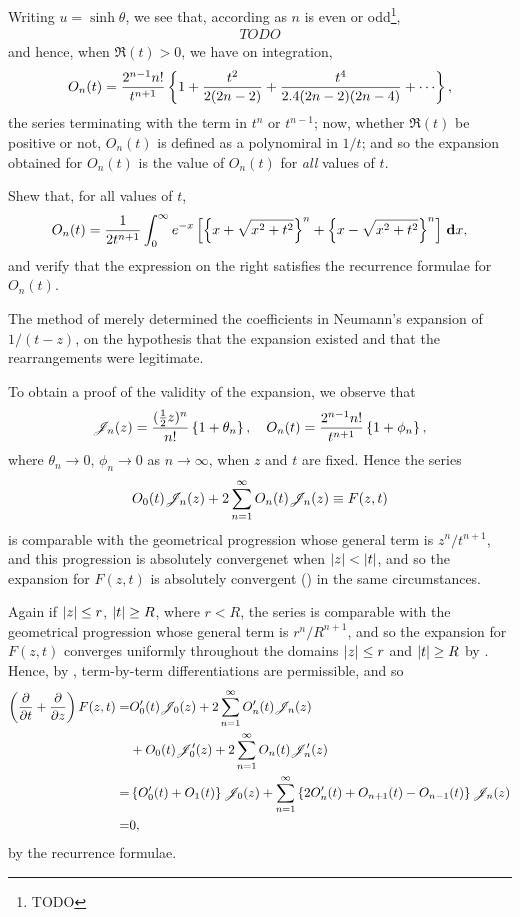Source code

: Writing $u = \sinh \theta$, we see that, according as $n$ is even or
odd\footnote{TODO},
\begin{align*}
  TODO
\end{align*}
and hence, when $\Re(t) > 0$, we have on integration,
$$
O_{n}(t)
=
\frac{2^{n-1} n!}{t^{n+1}}
\thebrace{
  1
  + \frac{t^{2}}{2 (2n-2)}
  + \frac{t^{4}}{ 2.4 (2n-2)(2n-4)}
  + \cdots
},
$$
the series terminating with the term in $t^{n}$ or $t^{n-1}$; now,
whether $\Re(t)$ be positive or not,
$O_{n}(t)$ is defined as a polynomiral in $1/t$; and so the expansion
obtained for $O_{n}(t)$ is the value of $O_{n}(t)$ for \emph{all} values
of $t$.
\begin{wandwexample}
  Shew that, for all values of $t$,
  $$
  O_{n}(t)
  =
  \frac{1}{2 t^{n+1}}
  \int_{0}^{\infty}
  e^{-x}
  \left[ 
    \left\{ x + \sqrt{x^{2} + t^{2}} \right\}^{n}
    +
    \left\{ x - \sqrt{x^{2} + t^{2}} \right\}^{n}
   \right]
  \, \mathbf{d} x,
  $$
  and verify that the expression on the right satisfies the recurrence
  formulae for $O_{n}(t)$.
\end{wandwexample}
The method of  merely determined the
coefficients in Neumann's expansion of $1/(t-z)$, on the hypothesis
that the expansion existed and that the rearrangements were
legitimate.

To obtain a proof of the validity of the expansion, we observe that
$$
\mathscr{J}_{n}(z)
=
\frac{(\frac{1}{2} z)^{n}}{n!}
\left\{ 1 + \theta_{n} \right\},
\quad
O_{n}(t)
=
\frac{2^{n-1} n!}{t^{n+1}}
\left\{  1 + \phi_{n} \right\},
$$
%
%
where $\theta_{n} \rightarrow 0$, $\phi_{n} \rightarrow 0$ as $n
\rightarrow \infty$, when $z$ and $t$ are fixed. Hence the series
$$
O_{0}(t) \mathscr{J}_{n}(z)
+
2
\sum_{n=1}^{\infty}
O_{n}(t) \mathscr{J}_{n}(z)
\equiv
F(z,t)
$$
is comparable with the geometrical progression whose general term is
$z^{n} / t^{n+1}$, and this progression is absolutely convergenet when
$\left| z \right| < \left| t \right|$, and so the expansion for $F(z,t)$ is
absolutely convergent () in the same
circumstances.

Again if $\left| z \right| \leq r$, $\left| t \right| \geq R$, where $r < R$, the
series is comparable with the geometrical progression whose general
term is $r^{n} / R^{n+1}$, and so the expansion for $F(z,t)$ converges
uniformly throughout the domains $\left| z \right| \leq r$ and $\left| t \right|
\geq R$ by . Hence, by
, term-by-term differentiations are permissible,
and so
\begin{align*}
  \left(  \frac{\partial}{\partial t} + \frac{\partial}{\partial z}
   \right)
  F(z,t)
  =&
  O_{0}'(t) \mathscr{J}_{0}(z)
  + 2 \sum_{n=1}^{\infty} O_{n}'(t) \mathscr{J}_{n}(z)
  \\
  &
  + O_{0}(t) \mathscr{J}'_{0}(z)
  + 2 \sum_{n=1}^{\infty}
  O_{n}(t) \mathscr{J}'_{n}(z)
  \\
  =&
  \left\{  O_{0}'(t) + O_{1}(t) \right\} \mathscr{J}_{0}(z)
  + \sum_{n=1}^{\infty} \left\{ 
    2 O_{n}'(t) + O_{n+1}(t) - O_{n-1}(t)
   \right\}
  \mathscr{J}_{n}(z)
  \\
  =&
  0,
\end{align*}
by the recurrence formulae.

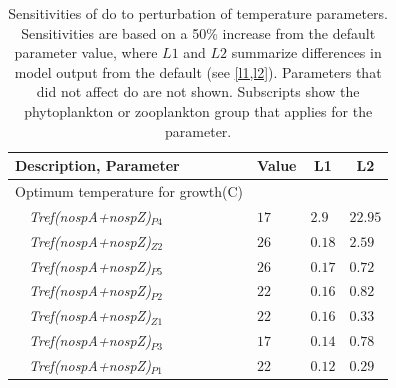 \documentclass[letterpaper,12pt,oneside]{article}\usepackage[]{graphicx}\usepackage[]{color}
\begin{document}
\begin{table}[!tbp]
{\normalsize
\caption{Sensitivities of \ac{do} to perturbation of temperature parameters.  Sensitivities are based on a 50\% increase from the default parameter value, where $L1$ and $L2$ summarize differences in model output from the default (see \cref{l1,l2}).  Parameters that did not affect \ac{do} are not shown.  Subscripts show the phytoplankton or zooplankton group that applies for the parameter.\label{tab:tempsens}} 
\begin{center}
\begin{tabular}{llll}
\hline\hline
\multicolumn{1}{l}{Description, Parameter}&\multicolumn{1}{c}{Value}&\multicolumn{1}{c}{L1}&\multicolumn{1}{c}{L2}\tabularnewline
\hline
{Optimum temperature for growth(C)}&&&\tabularnewline
~~\textit{Tref(nospA+nospZ)$_{P4}$}&$17$&$2.9$&$22.95$\tabularnewline
~~\textit{Tref(nospA+nospZ)$_{Z2}$}&$26$&$0.18$&$2.59$\tabularnewline
~~\textit{Tref(nospA+nospZ)$_{P5}$}&$26$&$0.17$&$0.72$\tabularnewline
~~\textit{Tref(nospA+nospZ)$_{P2}$}&$22$&$0.16$&$0.82$\tabularnewline
~~\textit{Tref(nospA+nospZ)$_{Z1}$}&$22$&$0.16$&$0.33$\tabularnewline
~~\textit{Tref(nospA+nospZ)$_{P3}$}&$17$&$0.14$&$0.78$\tabularnewline
~~\textit{Tref(nospA+nospZ)$_{P1}$}&$22$&$0.12$&$0.29$\tabularnewline
\hline
\end{tabular}\end{center}}

\end{table}
\end{document}
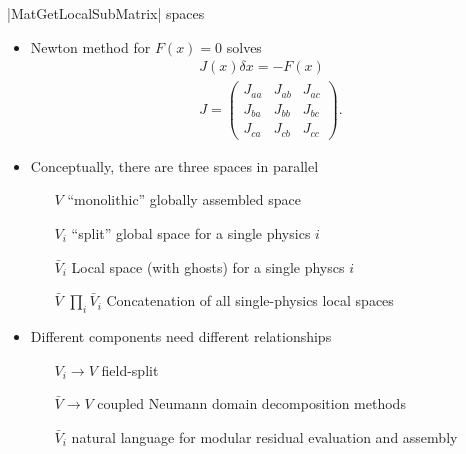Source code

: \begin{frame}[fragile]{\cfunc|MatGetLocalSubMatrix| spaces}
  \begin{itemize}
  \item Newton method for $F(x) = 0$ solves
    \begin{gather*}
      J(x) \delta x = - F(x) \\
      J = \begin{pmatrix}
      J_{aa} & J_{ab} & J_{ac} \\
      J_{ba} & J_{bb} & J_{bc} \\
      J_{ca} & J_{cb} & J_{cc}
    \end{pmatrix} .
    \end{gather*}
  \item Conceptually, there are three spaces in parallel
    \begin{itemize}
    \item[$V$] ``monolithic'' globally assembled space
    \item[$V_i$] ``split'' global space for a single physics $i$
    \item[$\bar V_i$] Local space (with ghosts) for a single physcs $i$
    \item[$\bar V$] $\prod_i \bar V_i$ Concatenation of all single-physics local spaces
    \end{itemize}
  \item Different components need different relationships
    \begin{itemize}
    \item[$V_i \to V$] field-split
    \item[$\bar V \to V$] coupled Neumann domain decomposition methods
    \item[$\bar V_i$] natural language for modular residual evaluation and assembly
    \end{itemize}
  \end{itemize}
\end{frame}

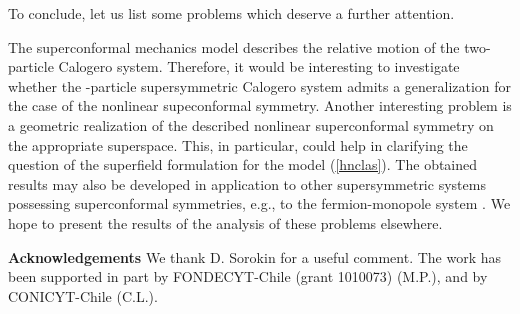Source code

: \documentclass[a4paper,12pt]{article}
\begin{document}
To conclude, let us
list some problems which deserve a
further attention.

The superconformal mechanics model
describes the relative motion of the two-particle
Calogero system.
Therefore, it
would be interesting to investigate
whether the \coordHE{}-particle
supersymmetric Calogero system
\cite{FM,GT,Wyl,bgk}
admits a generalization for the case
of the nonlinear supeconformal symmetry.
Another interesting problem is a geometric
realization of the described nonlinear superconformal
symmetry on the appropriate superspace.
This, in particular, could help in clarifying
the question of
the superfield formulation for the model
(\ref{hnclas}).
The obtained results may also be
developed in application
to other supersymmetric
systems possessing superconformal symmetries,
e.g., to the fermion-monopole system \cite{HL,PMF}.
We hope to present the results of the analysis
of these problems elsewhere.



\vskip 0.5cm
{\bf Acknowledgements}
\vskip 5mm
We  thank D. Sorokin for a useful comment.
The work has been supported in part by
FONDECYT-Chile (grant 1010073) (M.P.),
and by CONICYT-Chile (C.L.).
\end{document}
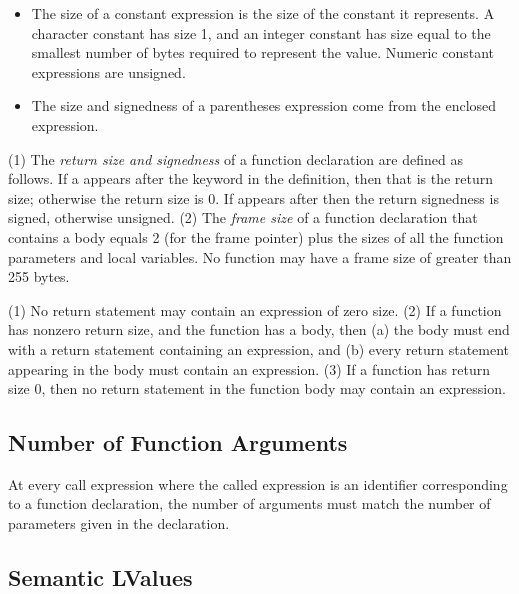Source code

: \documentclass[10pt]{article}
\begin{document}
\begin{itemize}
  a unop expression come from the operand, except that (1) an address
  operation  is two bytes unsigned, and (2) a negation
  operation is signed.
%
\item {} The size of a constant expression is
  the size of the constant it represents.  A character constant has
  size 1, and an integer constant has size equal to the smallest
  number of bytes required to represent the value.  Numeric constant
  expressions are unsigned.
%
\item {} The size and signedness of a
  parentheses expression come from the enclosed expression.
%
\end{itemize}

 (1) The \emph{return size and
  signedness} of a function declaration are defined as follows.  If a
 appears after the keyword  in the definition,
then that is the return size; otherwise the return size is 0.  If
 appears after  then the return signedness is
signed, otherwise unsigned. (2) The \emph{frame size} of a function
declaration that contains a body equals 2 (for the frame pointer) plus
the sizes of all the function parameters and local variables.  No
function may have a frame size of greater than 255 bytes.

 (1) No return statement may contain an
expression of zero size.  (2) If a function has nonzero return size,
and the function has a body, then (a) the body must end with a return
statement containing an expression, and (b) every return statement
appearing in the body must contain an expression.  (3) If a function
has return size 0, then no return statement in the function body may
contain an expression.


\subsection{Number of Function Arguments}
\label{sec:semantics:fn-args}

At every call expression where the called expression is an identifier
corresponding to a function declaration, the number of arguments must
match the number of parameters given in the declaration.

\subsection{Semantic LValues}
\label{sec:semantics:lvalues}
\end{document}
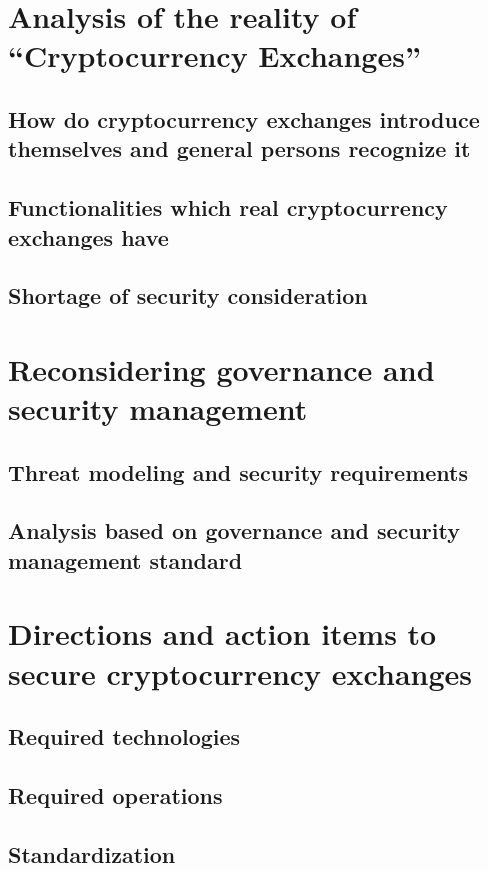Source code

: \documentclass[english]{llncs}
\begin{document}
\section{Analysis of the reality of ``Cryptocurrency Exchanges''}
\subsection{How do cryptocurrency exchanges introduce themselves and general persons recognize it}
\subsection{Functionalities which real cryptocurrency exchanges have}
\subsection{Shortage of security consideration}






\section{Reconsidering governance and security management}
\subsection{Threat modeling and security requirements}
\subsection{Analysis based on governance and security management standard}




\section{Directions and action items to secure cryptocurrency exchanges}
\subsection{Required technologies}
\subsection{Required operations}
\subsection{Standardization}
\end{document}
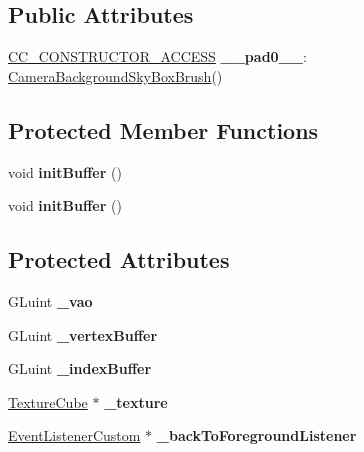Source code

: \subsection*{Public Attributes}
\begin{DoxyCompactItemize}
\item 
\mbox{\label{classCameraBackgroundSkyBoxBrush_a05aff0d9ce05cd735e4830a7f6384987}} 
\hyperlink{_2cocos2d_2cocos_2base_2ccConfig_8h_a25ef1314f97c35a2ed3d029b0ead6da0}{C\+C\+\_\+\+C\+O\+N\+S\+T\+R\+U\+C\+T\+O\+R\+\_\+\+A\+C\+C\+E\+SS} {\bfseries \+\_\+\+\_\+pad0\+\_\+\+\_\+}\+: \hyperlink{classCameraBackgroundSkyBoxBrush}{Camera\+Background\+Sky\+Box\+Brush}()
\end{DoxyCompactItemize}
\subsection*{Protected Member Functions}
\begin{DoxyCompactItemize}
\item 
\mbox{\label{classCameraBackgroundSkyBoxBrush_a511edcf40b17ff476a9d5525ffa192a5}} 
void {\bfseries init\+Buffer} ()
\item 
\mbox{\label{classCameraBackgroundSkyBoxBrush_a511edcf40b17ff476a9d5525ffa192a5}} 
void {\bfseries init\+Buffer} ()
\end{DoxyCompactItemize}
\subsection*{Protected Attributes}
\begin{DoxyCompactItemize}
\item 
\mbox{\label{classCameraBackgroundSkyBoxBrush_a05c4dc37f46718e1921dd33bbfbd43d7}} 
G\+Luint {\bfseries \+\_\+vao}
\item 
\mbox{\label{classCameraBackgroundSkyBoxBrush_ad2d18c4008c93614dddd7a65eba7398c}} 
G\+Luint {\bfseries \+\_\+vertex\+Buffer}
\item 
\mbox{\label{classCameraBackgroundSkyBoxBrush_a1ad25fceebee58b12d8b0d83939df0c9}} 
G\+Luint {\bfseries \+\_\+index\+Buffer}
\item 
\mbox{\label{classCameraBackgroundSkyBoxBrush_a285d8e0585b3f9a8ae85a59a43516b62}} 
\hyperlink{classTextureCube}{Texture\+Cube} $\ast$ {\bfseries \+\_\+texture}
\item 
\mbox{\label{classCameraBackgroundSkyBoxBrush_a0adeabe2fc633f77cf3510c094d64d93}} 
\hyperlink{classEventListenerCustom}{Event\+Listener\+Custom} $\ast$ {\bfseries \+\_\+back\+To\+Foreground\+Listener}
\end{DoxyCompactItemize}
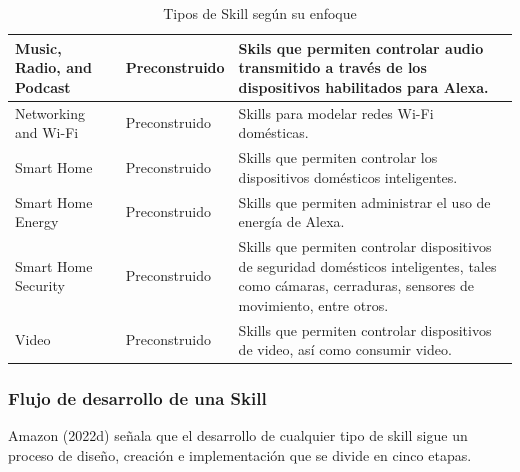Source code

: \begin{table}[t]
\begin{center}
\begin{tabular}{ | p{4cm} | p{4cm} | p{8cm} | }
      Music, Radio, and Podcast & Preconstruido & Skils que permiten controlar audio transmitido a través de los dispositivos habilitados para Alexa. \\ \hline
      Networking and Wi-Fi & Preconstruido & Skills para modelar redes Wi-Fi domésticas. \\ \hline
      Smart Home & Preconstruido & Skills que permiten controlar los dispositivos domésticos inteligentes. \\ \hline
      Smart Home Energy & Preconstruido & Skills que permiten administrar el uso de energía de Alexa. \\ \hline
      Smart Home Security & Preconstruido & Skills que permiten controlar dispositivos de seguridad domésticos inteligentes, tales como cámaras, cerraduras, sensores de movimiento, entre otros. \\ \hline
      Video & Preconstruido & Skills que permiten controlar dispositivos de video, así como consumir video. \\ \hline
    \end{tabular}
    \caption{Tipos de Skill según su enfoque}
    \label{tab:t41}
  \end{center}
\end{table}


\subsubsection{Flujo de desarrollo de una Skill}
\label{FlujoSkillcapIV}

Amazon (2022d) señala que el desarrollo de cualquier tipo de skill sigue un proceso de diseño, creación e implementación que se divide en cinco etapas.

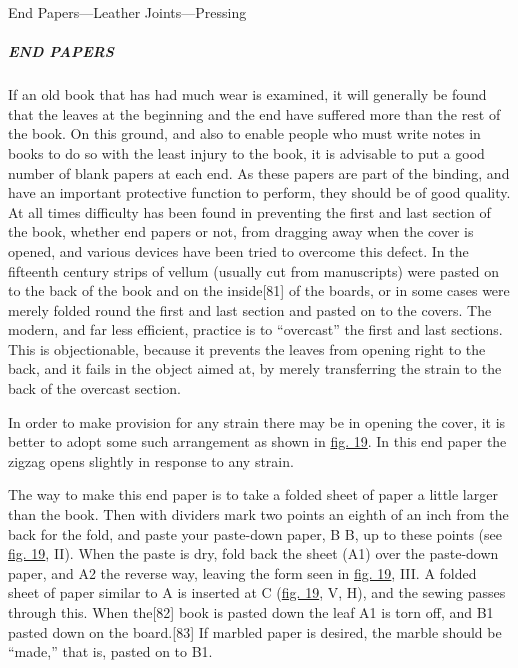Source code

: \documentclass[
]{article}
\begin{document}
End Papers---Leather Joints---Pressing

\hypertarget{end-papers}{%
\subparagraph{END PAPERS}\label{end-papers}}

{If} an old book that has had much wear is examined, it will generally
be found that the leaves at the beginning and the end have suffered more
than the rest of the book. On this ground, and also to enable people who
must write notes in books to do so with the least injury to the book, it
is advisable to put a good number of blank papers at each end. As these
papers are part of the binding, and have an important protective
function to perform, they should be of good quality. At all times
difficulty has been found in preventing the first and last section of
the book, whether end papers or not, from dragging away when the cover
is opened, and various devices have been tried to overcome this defect.
In the fifteenth century strips of vellum (usually cut from manuscripts)
were pasted on to the back of the book and on the
inside{\protect\hypertarget{Page_81}{}{{[}81{]}}} of the boards, or in
some cases were merely folded round the first and last section and
pasted on to the covers. The modern, and far less efficient, practice is
to ``overcast'' the first and last sections. This is objectionable,
because it prevents the leaves from opening right to the back, and it
fails in the object aimed at, by merely transferring the strain to the
back of the overcast section.

In order to make provision for any strain there may be in opening the
cover, it is better to adopt some such arrangement as shown in
\protect\hyperlink{Fig_19}{fig. 19}. In this end paper the zigzag opens
slightly in response to any strain.

The way to make this end paper is to take a folded sheet of paper a
little larger than the book. Then with dividers mark two points an
eighth of an inch from the back for the fold, and paste your paste-down
paper, B B, up to these points (see \protect\hyperlink{Fig_19}{fig. 19},
II). When the paste is dry, fold back the sheet (A1) over the paste-down
paper, and A2 the reverse way, leaving the form seen in
\protect\hyperlink{Fig_19}{fig. 19}, III. A folded sheet of paper
similar to A is inserted at C (\protect\hyperlink{Fig_19}{fig. 19}, V,
H), and the sewing passes through this. When
the{\protect\hypertarget{Page_82}{}{{[}82{]}}} book is pasted down the
leaf A1 is torn off, and B1 pasted down on the
board.{\protect\hypertarget{Page_83}{}{{[}83{]}}} If marbled paper is
desired, the marble should be ``made,'' that is, pasted on to B1.
\end{document}

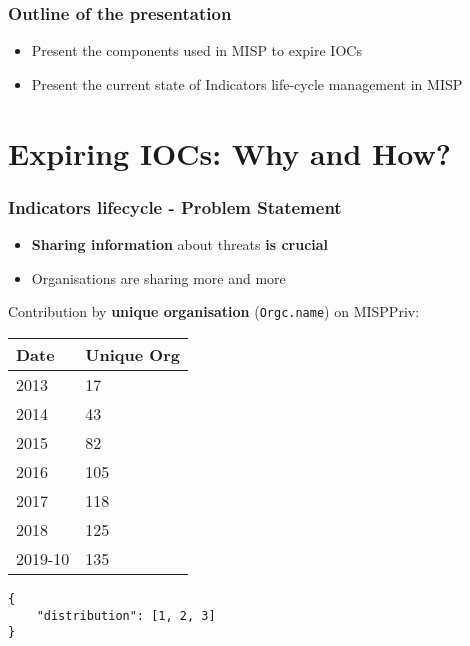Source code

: 
\begin{frame}[t,plain]
\titlepage
\end{frame}

\begin{frame}
    \frametitle{Outline of the presentation}
    \begin{itemize}
        \item Present the components used in MISP to expire IOCs
        \item Present the current state of Indicators life-cycle management in MISP
    \end{itemize}
\end{frame}

\section{Expiring IOCs: Why and How?}
\begin{frame}[fragile]
\frametitle{Indicators lifecycle - Problem Statement}
    \begin{itemize}
        \item {\bf Sharing information} about threats {\bf is crucial}
        \item Organisations are sharing more and more
    \end{itemize}
    \vspace{1em}

    Contribution by {\bf unique organisation} (\texttt{Orgc.name}) on MISPPriv:\\
    \vspace{1em}
    \begin{minipage}{0.45\textwidth}
        \begin{tabular}{ll}
            \hline
            Date  & Unique Org \\
            \hline
            2013  & 17 \\
            2014  & 43 \\
            2015  & 82 \\
            2016  & 105 \\
            2017  & 118 \\
            2018  & 125 \\
            2019-10 & 135 \\
            \hline
        \end{tabular}
        \vspace{0.5em}
    \end{minipage}
    \begin{minipage}{0.5\textwidth}
        \begin{lstlisting}
{
    "distribution": [1, 2, 3]
}\end{lstlisting}
    \end{minipage}

\end{frame}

* * * * * * *

- [REQUIREMENT]
Pictures excluded, reproduce only the part above that opens with the line holding "a useful comment." and closes with the line holding "a unop expression", exactly as written.

- [ANSWER]
We  thank D. Sorokin for a useful comment.
The work has been supported in part by
FONDECYT-Chile (grant 1010073) (M.P.),
and by CONICYT-Chile (C.L.).
\end{document}
Source code

: \documentclass[10pt]{article}
\begin{document}
\begin{itemize}
  a unop expression come from the operand, except that (1) an address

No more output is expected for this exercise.